Sprint review Videos

In my last post , I talked about tips for live sprint reviews. One thing I didn’t mention was videos and how useful they can be …

Why record the sprint review?

Some of the key stakeholders might not be able to regularly attend the meeting (e.g. sales, consultants who are primarily on site with customers, …). Recording the sprint review, gives us a mechanism of capturing feedback, even if a stakeholder can not attend the live review.

Record live review or record separate demos?

Recording the live sprint review is the easiest and least time consuming thing to do. A great thing about recording the live sprint review is that it will include the feedback conversations. The drawback is that the video could be up to 30 minutes long and if the stakeholder hasn’t booked time in their diary to watch this, they make struggle to find that time. You could edit the video and split it up into 1 video per feature – a 5-10 minute video is much easier to squeeze into a busy day and watch.

Another approach is to record the feature demos as separate demos outside the live sprint review meeting. You could do this before the live meeting which doubles up as a practice run for the live review. You can end up with a good quality, to the point, video demos. The downside is that the videos will not include the feedback conversations. However, because the videos will not include conversations that might be sensitive, these videos will probably be more feasible to use as a mechanism to capture feedback from customers.

No live reviews – just videos

It is feasible not to have live sprint reviews in a few of situations:

  • When the key stakeholders regularly can not attend the sprint review meetings (e.g. sales, consultants who are primarily on site with customers, …).
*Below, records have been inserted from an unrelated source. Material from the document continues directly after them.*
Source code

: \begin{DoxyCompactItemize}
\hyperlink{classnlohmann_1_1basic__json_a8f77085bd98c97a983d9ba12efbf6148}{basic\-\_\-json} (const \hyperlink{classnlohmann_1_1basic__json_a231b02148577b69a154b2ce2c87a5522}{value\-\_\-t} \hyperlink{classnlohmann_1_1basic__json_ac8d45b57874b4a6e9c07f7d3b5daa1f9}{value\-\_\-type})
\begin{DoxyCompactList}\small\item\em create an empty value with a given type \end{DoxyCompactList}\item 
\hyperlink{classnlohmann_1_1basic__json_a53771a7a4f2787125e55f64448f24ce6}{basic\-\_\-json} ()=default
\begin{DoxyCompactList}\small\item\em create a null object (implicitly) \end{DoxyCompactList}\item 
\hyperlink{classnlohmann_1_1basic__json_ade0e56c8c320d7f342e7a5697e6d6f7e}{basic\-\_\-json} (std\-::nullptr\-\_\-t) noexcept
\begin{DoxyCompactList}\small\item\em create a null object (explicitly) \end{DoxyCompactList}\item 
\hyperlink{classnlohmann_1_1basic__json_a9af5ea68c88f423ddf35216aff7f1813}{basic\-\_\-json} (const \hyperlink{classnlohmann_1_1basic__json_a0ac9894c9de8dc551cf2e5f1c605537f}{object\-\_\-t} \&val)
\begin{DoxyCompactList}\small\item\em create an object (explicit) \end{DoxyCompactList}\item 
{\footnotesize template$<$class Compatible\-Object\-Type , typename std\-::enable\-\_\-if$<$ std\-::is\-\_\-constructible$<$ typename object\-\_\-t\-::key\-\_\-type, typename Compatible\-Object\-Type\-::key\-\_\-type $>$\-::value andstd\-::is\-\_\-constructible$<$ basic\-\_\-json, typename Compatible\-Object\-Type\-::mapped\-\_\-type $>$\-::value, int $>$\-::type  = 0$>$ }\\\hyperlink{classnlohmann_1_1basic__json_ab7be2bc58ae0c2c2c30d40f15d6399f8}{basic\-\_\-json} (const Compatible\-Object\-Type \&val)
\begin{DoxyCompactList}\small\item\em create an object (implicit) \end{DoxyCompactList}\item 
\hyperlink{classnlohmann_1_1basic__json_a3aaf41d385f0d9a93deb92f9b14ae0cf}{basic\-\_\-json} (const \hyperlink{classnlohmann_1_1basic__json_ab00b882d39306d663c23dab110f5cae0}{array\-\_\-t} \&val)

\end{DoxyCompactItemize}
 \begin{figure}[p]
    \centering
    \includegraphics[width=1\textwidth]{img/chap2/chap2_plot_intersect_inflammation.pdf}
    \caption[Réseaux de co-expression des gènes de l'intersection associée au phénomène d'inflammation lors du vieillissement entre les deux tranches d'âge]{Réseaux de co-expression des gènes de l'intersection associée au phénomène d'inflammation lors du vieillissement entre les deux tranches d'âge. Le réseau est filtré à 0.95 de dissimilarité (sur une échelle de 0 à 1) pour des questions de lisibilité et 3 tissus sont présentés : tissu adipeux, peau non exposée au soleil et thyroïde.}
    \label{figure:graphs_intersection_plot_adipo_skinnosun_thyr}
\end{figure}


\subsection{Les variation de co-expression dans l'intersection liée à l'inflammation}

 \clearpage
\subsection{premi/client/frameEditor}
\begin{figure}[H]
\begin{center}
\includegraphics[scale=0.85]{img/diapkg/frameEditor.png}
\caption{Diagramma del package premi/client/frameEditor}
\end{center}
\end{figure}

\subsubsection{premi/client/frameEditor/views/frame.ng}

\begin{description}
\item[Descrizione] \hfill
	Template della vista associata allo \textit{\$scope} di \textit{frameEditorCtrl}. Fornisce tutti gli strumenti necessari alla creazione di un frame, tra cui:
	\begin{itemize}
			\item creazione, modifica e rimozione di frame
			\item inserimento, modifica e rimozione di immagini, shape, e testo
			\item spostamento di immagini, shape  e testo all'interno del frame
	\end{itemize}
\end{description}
When you are at the stage where it is just the development team in the review meeting and maybe just one other stakeholder, it’s time to think of just doing videos.
  • When there are multiple product teams, each wanting a sprint review and stakeholders time. The different product teams could be asking the same stakeholders for their time. So, we are asking a busy stakeholder for a multiple of 30 minutes. Different teams may have the same product owner and same scrum master. So, the scheduling of the review meetings can be a challenge. In this situation, videos may be a better approach.
  • You may be doing kanban or scrumban rather than pure scrum where there isn’t a fixed sprint schedule. In this situation, you can do the videos immediately after a feature has been tested to capture feedback.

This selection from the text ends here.